History of Semiahmoo Arts Society

1969

In 1969, members of the White Rock Painting & Sketch Club, White Rock Players Club, and White Rock Overture Society met to discuss the need for a local arts council. On January 29, 1974, they formed the Community Arts Council of White Rock & District and began looking for a home. The City of White Rock offered the Burlington Northern Railway Station, however, they feared that they would have to wait decades for it to become available. Fortunately, Burlington Northern Railway donated the station to the City the very next year. It became known as the Station Arts Centre. 

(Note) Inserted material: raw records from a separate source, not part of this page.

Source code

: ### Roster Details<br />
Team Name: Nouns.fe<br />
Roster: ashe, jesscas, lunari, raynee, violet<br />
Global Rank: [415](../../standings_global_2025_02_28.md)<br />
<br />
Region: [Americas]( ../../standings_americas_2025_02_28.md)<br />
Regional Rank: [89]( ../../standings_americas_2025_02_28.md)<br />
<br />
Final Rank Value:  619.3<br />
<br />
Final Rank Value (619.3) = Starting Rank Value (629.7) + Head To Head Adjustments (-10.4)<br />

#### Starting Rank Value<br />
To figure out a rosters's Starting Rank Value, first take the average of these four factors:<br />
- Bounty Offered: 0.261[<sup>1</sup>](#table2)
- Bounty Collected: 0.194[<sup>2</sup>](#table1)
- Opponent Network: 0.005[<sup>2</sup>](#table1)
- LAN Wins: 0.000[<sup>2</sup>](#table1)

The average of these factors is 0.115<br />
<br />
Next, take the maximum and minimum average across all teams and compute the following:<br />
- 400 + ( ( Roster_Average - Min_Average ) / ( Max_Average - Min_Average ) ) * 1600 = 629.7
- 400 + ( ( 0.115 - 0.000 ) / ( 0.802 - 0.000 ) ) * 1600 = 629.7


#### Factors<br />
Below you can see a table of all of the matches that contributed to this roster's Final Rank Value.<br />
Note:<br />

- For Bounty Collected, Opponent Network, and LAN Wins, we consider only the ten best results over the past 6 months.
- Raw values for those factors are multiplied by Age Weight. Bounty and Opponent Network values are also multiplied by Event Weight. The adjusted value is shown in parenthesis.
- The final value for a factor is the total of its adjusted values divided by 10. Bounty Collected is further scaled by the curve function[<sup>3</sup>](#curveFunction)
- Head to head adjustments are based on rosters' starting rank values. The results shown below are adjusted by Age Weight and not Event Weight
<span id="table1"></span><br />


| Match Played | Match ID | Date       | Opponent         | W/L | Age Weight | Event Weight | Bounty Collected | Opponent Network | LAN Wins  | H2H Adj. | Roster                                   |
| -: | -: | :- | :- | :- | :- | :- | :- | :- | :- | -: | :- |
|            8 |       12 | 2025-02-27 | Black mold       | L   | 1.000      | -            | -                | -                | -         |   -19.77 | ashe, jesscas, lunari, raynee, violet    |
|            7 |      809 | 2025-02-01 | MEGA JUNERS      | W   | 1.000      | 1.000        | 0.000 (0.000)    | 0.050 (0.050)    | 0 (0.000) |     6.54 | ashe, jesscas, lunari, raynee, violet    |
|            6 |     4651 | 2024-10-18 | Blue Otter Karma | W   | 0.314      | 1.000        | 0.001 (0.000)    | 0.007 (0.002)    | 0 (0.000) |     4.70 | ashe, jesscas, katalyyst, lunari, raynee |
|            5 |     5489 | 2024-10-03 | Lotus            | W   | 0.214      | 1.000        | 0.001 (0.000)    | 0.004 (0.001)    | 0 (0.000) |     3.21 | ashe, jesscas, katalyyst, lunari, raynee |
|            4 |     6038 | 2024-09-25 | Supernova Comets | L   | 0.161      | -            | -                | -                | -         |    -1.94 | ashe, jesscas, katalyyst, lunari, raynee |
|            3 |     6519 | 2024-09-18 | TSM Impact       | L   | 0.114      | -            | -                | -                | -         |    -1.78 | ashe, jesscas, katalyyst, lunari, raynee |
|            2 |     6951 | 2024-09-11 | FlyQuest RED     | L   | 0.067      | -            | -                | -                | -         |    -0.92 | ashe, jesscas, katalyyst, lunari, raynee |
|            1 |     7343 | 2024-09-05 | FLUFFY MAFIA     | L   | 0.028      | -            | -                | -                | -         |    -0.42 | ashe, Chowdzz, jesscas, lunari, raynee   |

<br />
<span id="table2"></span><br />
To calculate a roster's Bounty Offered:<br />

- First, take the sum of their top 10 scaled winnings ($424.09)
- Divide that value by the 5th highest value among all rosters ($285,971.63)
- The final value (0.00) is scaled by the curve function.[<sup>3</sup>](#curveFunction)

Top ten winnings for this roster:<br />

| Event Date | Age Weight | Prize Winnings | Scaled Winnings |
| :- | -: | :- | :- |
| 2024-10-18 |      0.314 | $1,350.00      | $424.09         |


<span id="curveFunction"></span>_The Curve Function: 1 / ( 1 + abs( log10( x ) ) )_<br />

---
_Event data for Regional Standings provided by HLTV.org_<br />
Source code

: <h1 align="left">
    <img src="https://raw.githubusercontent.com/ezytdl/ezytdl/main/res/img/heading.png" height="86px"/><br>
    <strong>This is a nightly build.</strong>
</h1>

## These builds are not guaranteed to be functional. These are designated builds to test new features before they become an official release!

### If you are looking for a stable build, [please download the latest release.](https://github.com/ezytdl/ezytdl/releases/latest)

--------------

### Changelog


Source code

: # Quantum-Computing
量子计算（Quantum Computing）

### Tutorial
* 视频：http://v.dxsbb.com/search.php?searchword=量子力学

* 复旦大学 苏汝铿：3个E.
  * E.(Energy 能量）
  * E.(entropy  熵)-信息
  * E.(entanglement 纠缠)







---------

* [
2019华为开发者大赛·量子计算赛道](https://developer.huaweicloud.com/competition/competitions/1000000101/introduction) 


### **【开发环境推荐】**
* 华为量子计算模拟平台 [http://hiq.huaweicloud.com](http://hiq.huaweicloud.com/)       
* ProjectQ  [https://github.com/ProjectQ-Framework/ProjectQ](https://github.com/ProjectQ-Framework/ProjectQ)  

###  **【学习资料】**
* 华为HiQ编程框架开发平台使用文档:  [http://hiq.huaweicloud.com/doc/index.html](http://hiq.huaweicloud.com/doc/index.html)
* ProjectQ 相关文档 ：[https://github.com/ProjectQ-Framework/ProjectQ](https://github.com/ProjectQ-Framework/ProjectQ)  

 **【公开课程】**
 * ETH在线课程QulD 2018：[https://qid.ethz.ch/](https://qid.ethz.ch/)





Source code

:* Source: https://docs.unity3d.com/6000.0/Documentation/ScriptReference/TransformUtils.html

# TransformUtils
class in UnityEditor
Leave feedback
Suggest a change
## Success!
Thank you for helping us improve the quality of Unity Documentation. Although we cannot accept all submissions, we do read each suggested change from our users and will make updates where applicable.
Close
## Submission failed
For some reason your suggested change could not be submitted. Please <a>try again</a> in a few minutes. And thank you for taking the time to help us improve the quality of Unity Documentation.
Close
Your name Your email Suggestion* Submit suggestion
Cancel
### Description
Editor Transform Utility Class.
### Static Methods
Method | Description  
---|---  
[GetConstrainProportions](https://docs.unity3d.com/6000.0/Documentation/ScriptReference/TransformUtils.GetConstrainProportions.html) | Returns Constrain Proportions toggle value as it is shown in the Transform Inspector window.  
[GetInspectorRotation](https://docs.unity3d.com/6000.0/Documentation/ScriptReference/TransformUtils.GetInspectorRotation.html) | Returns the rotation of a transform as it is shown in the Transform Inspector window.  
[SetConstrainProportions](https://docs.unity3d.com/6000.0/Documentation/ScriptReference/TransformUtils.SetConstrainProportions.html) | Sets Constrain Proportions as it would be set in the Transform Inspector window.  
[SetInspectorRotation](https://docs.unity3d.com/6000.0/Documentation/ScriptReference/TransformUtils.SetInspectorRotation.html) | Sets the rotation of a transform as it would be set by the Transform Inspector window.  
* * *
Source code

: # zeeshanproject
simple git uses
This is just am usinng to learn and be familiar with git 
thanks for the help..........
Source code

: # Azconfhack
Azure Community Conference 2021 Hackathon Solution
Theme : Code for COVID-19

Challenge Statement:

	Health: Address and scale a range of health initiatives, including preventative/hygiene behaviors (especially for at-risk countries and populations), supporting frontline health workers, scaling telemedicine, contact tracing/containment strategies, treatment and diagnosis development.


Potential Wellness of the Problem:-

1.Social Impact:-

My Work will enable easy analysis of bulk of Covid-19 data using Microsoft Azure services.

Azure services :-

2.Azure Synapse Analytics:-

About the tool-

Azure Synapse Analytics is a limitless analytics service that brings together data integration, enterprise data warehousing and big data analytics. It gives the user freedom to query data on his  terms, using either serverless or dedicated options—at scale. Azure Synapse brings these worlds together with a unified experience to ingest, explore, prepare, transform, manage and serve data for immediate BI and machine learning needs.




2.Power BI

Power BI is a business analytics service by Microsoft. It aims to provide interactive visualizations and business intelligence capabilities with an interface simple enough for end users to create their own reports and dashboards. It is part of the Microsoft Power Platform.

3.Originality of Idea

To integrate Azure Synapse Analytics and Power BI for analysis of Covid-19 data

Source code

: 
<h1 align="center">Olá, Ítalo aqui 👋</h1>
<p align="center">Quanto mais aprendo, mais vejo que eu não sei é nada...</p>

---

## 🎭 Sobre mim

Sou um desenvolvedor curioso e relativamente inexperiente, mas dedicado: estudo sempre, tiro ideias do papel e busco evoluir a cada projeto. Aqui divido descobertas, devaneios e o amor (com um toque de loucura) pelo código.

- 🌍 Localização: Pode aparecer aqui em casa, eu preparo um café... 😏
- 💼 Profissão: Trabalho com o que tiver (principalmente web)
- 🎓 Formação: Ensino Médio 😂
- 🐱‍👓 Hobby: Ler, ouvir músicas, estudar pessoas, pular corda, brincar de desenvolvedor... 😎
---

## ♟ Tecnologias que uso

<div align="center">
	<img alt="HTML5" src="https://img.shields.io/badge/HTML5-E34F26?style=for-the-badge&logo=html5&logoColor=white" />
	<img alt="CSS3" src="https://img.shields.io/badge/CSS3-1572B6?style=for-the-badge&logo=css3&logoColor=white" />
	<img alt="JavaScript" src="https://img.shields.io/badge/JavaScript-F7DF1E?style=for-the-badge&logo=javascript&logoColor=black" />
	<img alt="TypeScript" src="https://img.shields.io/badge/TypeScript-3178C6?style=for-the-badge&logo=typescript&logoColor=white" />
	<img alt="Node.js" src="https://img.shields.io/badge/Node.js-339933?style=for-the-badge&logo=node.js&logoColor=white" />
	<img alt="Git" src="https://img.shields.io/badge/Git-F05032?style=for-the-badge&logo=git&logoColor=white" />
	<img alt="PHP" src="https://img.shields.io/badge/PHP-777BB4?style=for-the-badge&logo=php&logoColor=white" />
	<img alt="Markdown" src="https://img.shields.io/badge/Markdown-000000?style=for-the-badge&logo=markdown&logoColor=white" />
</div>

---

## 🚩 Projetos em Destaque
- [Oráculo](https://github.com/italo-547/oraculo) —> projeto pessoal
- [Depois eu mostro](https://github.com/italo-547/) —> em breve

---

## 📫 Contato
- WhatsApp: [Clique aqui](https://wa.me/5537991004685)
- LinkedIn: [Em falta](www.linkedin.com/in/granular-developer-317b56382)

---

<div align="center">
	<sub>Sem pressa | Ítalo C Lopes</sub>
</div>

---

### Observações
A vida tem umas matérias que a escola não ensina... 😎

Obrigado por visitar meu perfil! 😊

The Semiahmoo Centre of the Arts

In 1984, the White Rock Players Club requested funding from White Rock City Council to renovate their theatre. The Council refused, but the Mayor of White Rock offered to support a larger project: rebuilding the theatre to accommodate the Community Arts Council. Talks between the White Rock Players Club and Community Arts Council over this project, dubbed the Semiahmoo Centre for the Arts, continued but never came to fruition.

From Place To Place

The Community Arts Council left the Station Arts Centre in 1991 to make room for the White Rock Museum. This left them without a home until the International Care Corporation offered them a space on Pacific Terrace which open in November 1991.

They left Pacific Terrace in 1995 and set up a fundraising office on 16 Avenue, followed by a larger space on Roper Avenue. The Roper location had room for administrative offices, a gallery, the Picture Loan Program, and a pottery studio was available at nearby White Rock Elementary. In 1998, they moved again into a warehouse complex on 24 Avenue, which they called The Artery. which initially offered a gallery, a gift shop, and art classes. Later a pottery studio was added after White Rock Elementary shut its pottery studio space, which meant the gallery and gift shop had to close due to lack of space.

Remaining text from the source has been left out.